• [Task]
Once you find a line containing the word "still" in the entries below, copy it.
╭──
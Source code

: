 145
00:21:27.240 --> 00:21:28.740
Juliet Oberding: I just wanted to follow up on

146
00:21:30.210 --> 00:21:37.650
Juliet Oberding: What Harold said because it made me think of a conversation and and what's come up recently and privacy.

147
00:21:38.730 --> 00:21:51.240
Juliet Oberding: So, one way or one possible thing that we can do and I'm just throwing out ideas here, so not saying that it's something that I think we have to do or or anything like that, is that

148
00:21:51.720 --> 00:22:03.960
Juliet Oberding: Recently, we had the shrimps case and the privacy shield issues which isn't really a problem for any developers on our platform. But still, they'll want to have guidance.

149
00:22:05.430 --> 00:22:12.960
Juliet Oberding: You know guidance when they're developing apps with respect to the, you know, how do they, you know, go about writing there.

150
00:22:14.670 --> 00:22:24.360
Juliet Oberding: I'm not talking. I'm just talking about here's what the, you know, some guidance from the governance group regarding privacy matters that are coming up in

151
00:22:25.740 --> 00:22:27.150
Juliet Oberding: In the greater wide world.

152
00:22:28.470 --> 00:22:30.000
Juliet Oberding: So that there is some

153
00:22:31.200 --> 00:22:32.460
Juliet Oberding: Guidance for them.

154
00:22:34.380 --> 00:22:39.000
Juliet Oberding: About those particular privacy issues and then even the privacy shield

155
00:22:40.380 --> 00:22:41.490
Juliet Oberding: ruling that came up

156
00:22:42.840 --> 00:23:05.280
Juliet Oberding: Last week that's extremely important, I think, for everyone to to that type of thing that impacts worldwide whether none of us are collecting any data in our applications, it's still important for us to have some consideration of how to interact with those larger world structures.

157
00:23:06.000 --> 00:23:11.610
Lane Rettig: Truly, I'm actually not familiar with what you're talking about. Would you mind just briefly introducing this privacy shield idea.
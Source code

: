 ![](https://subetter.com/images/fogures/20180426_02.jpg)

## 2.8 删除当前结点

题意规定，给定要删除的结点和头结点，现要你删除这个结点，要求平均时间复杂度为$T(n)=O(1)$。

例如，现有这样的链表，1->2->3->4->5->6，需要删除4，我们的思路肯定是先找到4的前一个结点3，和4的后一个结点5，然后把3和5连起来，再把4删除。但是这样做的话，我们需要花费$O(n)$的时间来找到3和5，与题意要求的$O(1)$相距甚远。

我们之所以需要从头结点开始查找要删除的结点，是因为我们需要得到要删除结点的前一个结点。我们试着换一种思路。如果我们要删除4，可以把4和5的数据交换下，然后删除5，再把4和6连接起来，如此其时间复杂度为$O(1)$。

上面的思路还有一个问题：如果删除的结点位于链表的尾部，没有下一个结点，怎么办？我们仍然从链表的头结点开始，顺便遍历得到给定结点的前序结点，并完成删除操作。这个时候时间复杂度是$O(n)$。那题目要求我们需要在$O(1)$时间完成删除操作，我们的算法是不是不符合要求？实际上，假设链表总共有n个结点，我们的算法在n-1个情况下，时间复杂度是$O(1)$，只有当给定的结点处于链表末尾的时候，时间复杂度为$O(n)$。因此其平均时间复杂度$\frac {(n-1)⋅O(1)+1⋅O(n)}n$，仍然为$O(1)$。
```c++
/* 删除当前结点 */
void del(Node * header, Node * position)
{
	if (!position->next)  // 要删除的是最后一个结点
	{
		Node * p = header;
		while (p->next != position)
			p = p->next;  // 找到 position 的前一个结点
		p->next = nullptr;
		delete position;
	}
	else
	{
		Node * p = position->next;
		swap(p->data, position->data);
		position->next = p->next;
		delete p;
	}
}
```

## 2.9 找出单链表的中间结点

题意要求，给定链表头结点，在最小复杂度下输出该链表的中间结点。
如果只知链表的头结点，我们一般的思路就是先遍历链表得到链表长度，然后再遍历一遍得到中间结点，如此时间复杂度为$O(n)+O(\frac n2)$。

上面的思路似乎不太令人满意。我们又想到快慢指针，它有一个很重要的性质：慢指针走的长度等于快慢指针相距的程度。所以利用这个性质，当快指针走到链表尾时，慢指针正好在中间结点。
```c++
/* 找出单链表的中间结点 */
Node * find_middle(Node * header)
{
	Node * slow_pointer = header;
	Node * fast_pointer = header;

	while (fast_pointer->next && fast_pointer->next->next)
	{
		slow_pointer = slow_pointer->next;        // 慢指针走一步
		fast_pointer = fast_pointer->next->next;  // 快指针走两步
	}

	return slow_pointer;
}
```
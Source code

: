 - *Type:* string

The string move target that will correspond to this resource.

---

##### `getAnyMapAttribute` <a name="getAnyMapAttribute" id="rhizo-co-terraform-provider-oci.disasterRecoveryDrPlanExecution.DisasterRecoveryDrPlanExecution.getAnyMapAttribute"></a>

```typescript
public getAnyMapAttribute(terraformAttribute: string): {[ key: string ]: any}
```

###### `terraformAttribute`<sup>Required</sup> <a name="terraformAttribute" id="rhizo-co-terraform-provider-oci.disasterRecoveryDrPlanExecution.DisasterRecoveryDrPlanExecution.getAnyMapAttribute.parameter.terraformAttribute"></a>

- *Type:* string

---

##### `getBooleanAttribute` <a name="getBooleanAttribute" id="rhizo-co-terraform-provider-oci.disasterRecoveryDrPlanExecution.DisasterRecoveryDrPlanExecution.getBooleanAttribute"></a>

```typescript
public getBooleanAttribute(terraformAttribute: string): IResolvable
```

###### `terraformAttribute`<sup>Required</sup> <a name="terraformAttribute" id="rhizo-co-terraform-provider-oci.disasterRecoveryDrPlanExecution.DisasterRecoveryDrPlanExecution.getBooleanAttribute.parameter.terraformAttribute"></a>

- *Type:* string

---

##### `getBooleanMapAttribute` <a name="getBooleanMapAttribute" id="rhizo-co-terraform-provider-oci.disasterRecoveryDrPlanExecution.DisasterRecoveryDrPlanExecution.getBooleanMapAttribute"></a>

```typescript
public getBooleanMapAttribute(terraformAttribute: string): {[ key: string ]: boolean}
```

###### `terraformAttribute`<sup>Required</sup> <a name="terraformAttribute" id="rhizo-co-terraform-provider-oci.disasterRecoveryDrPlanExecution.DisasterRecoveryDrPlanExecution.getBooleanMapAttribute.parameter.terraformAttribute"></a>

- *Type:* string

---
╰──
• [Result of this task]
Juliet Oberding: Recently, we had the shrimps case and the privacy shield issues which isn't really a problem for any developers on our platform. But still, they'll want to have guidance.
Juliet Oberding: Last week that's extremely important, I think, for everyone to to that type of thing that impacts worldwide whether none of us are collecting any data in our applications, it's still important for us to have some consideration of how to interact with those larger world structures.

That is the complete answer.